Using VoiceProcessingIO for Voip and getting raw mic input as well

I am using a VoiceProcessingIO audio unit for voip calls. However, when I set the loud speaker (setting the kAudioSessionOverrideAudioRoute_Speaker audio session property), the PCM data received in the input callback by calling AudioUnitRender has a very low volume.

For a voip call, it is actually fine. The interlocutor hears it fainter, but he hears it. However, I would like to save to disk a good quality version of the input audio, possibly a raw audio from the mic.

Is it actually possible? In my tests I have not be able to do it. When VoiceProcessingIO is in use, the audio from the input-callback is just very low. Perhaps, I can get the unprocessed audio from some other source? Note, VoiceProcessingIO must still be used during the voip call.

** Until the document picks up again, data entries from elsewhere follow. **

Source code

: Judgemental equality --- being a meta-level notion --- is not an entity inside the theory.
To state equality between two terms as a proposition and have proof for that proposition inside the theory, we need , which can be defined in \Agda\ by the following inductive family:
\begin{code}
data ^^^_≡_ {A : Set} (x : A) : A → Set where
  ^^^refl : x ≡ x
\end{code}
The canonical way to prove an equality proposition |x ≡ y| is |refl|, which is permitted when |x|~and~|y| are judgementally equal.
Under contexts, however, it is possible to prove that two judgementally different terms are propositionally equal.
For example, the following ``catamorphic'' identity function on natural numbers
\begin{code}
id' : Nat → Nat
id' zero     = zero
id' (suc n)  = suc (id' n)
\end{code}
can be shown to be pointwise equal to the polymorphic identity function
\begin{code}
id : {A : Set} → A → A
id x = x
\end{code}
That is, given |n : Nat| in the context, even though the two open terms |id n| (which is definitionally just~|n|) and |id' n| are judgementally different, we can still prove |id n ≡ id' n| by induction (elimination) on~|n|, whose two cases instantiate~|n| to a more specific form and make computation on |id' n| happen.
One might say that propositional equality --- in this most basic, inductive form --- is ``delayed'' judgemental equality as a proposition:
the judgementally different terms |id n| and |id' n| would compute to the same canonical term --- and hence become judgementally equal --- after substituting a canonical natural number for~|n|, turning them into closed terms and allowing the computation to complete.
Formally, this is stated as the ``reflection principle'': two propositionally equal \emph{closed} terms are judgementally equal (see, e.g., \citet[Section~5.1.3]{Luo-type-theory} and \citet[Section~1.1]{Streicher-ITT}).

The same question on Apple's forum is thread-655091, it has been asked 1 year ago and it has no answers. Closest questions on SO I found are Two audio units? and Effect before render callback?, but they are more concerned about the output of VoiceProcessingIO rather than the input.

An idea would be to add a parallel "raw" RemoteIO unit to get the audio from the mic, but both in Two audio units? and in apple-forum-110816, developers say it will not be possible to add another RemoteIO in parallel to the VoiceProcessingIO, because having set the audio session category as PlayAndRecord and the audio mode as VoiceChat, RemoteIO will not function as usual. I have not had a chance to try it, but it seems possible.

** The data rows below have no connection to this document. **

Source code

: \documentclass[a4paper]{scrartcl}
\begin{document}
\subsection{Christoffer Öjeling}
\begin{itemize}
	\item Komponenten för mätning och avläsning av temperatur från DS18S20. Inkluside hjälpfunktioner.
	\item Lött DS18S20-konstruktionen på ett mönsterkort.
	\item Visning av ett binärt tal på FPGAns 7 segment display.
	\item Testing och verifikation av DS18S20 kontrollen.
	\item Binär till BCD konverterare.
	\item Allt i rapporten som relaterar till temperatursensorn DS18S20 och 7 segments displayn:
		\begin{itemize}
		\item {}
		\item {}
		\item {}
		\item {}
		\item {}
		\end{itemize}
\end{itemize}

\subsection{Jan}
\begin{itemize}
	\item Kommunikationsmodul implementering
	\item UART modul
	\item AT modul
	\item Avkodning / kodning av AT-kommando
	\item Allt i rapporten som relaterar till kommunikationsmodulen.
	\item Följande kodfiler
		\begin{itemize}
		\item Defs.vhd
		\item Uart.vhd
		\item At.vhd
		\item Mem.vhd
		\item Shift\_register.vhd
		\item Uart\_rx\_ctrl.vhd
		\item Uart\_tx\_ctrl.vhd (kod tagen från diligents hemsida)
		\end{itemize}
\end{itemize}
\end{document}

Are there other strategies? Are there some "pre-render input callbacks" called before VoiceProcessingIO unit kicks in and processes the raw data from the mic?

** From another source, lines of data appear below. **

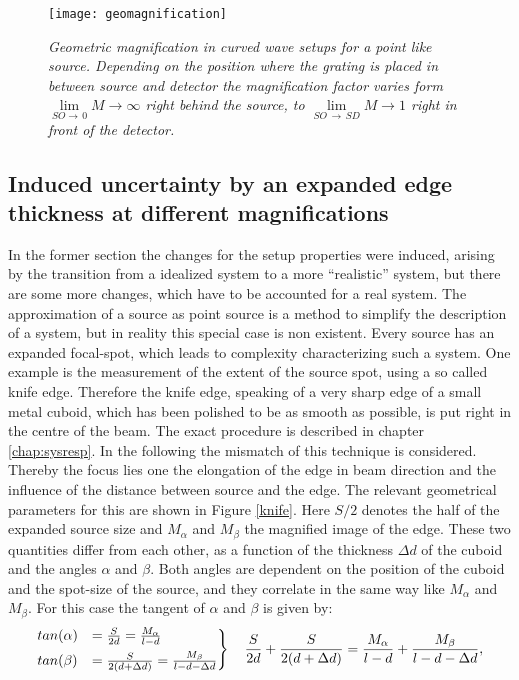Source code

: \begin{figure}[h]
	\begin{center}
		\texttt{[image: geomagnification]}
	\end{center}
	\caption[Geometric magnification in curved wave setups]{\textit{Geometric magnification in curved wave setups for a point like source. Depending on the position where the grating is placed in between source and detector the magnification factor varies form $\lim\limits_{SO \rightarrow\, 0}{M \rightarrow \infty}$ right behind the source, to $\lim\limits_{SO\, \rightarrow\, SD}{M \rightarrow 1}$ right in front of the detector.}}
	\label{geomag}
\end{figure} 
\subsection{Induced uncertainty by an expanded edge thickness at different magnifications}\label{subsec:weth}
In the former section the changes for the setup properties were induced, arising by the transition from a idealized system to a more \enquote{realistic} system, but there are some more changes, which have to be accounted for a real system. The approximation of a source as point source is a method to simplify the description of a system, but in reality this special case is non existent. Every source has an expanded focal-spot, which leads to complexity characterizing such a system. One example is the measurement of the extent of the source spot, using a so called knife edge. Therefore the knife edge, speaking of a very sharp edge of a small metal cuboid, which has been polished to be as smooth as possible, is put right in the centre of the beam. The exact procedure is described in chapter \ref{chap:sysresp}. In the following the mismatch of this technique is considered. Thereby the focus lies one the elongation of the edge in beam direction and the influence of the distance between source and the edge. The relevant geometrical parameters for this are shown in Figure \ref{knife}. Here $S/2$ denotes the half of the expanded source size and $M_{\alpha}$ and $M_{\beta}$ the magnified image of the edge. These two quantities differ from each other, as a function of the thickness $\Delta d $ of the cuboid and the angles $\alpha$ and $\beta$. Both angles are dependent on the position of the cuboid and the spot-size of the source, and they correlate in the same way like $M_{\alpha}$ and $M_{\beta}$. For this case the tangent of $\alpha$ and $\beta$ is given by:
\begin{equation} \label{tan}
\begin{rcases} 
tan(\alpha) &= \frac{S}{2d} = \frac{M_{\alpha}}{l-d} \\
tan(\beta) &= \frac{S}{2(d + \Delta d)} = \frac{M_{\beta}}{l-d-\Delta d} 	
\end{rcases} \quad \frac{S}{2d} +\frac{S}{2(d + \Delta d)} = \frac{M_{\alpha}}{l -d} + \frac{M_{\beta}}{l -d- \Delta d}, 
\end{equation}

Is it possible to install some TAP between the mic and the VoiceProcessingIO unit?

Solution

AFAIK, there is no public API that allows getting both processed and unprocessed input from the microphone on an iOS device.

If you need processed input (voice processing for echo cancellation, etc.), then your best bet is to just add gain to the audio data for your other needs (via some DSP library, etc.), since it is float data.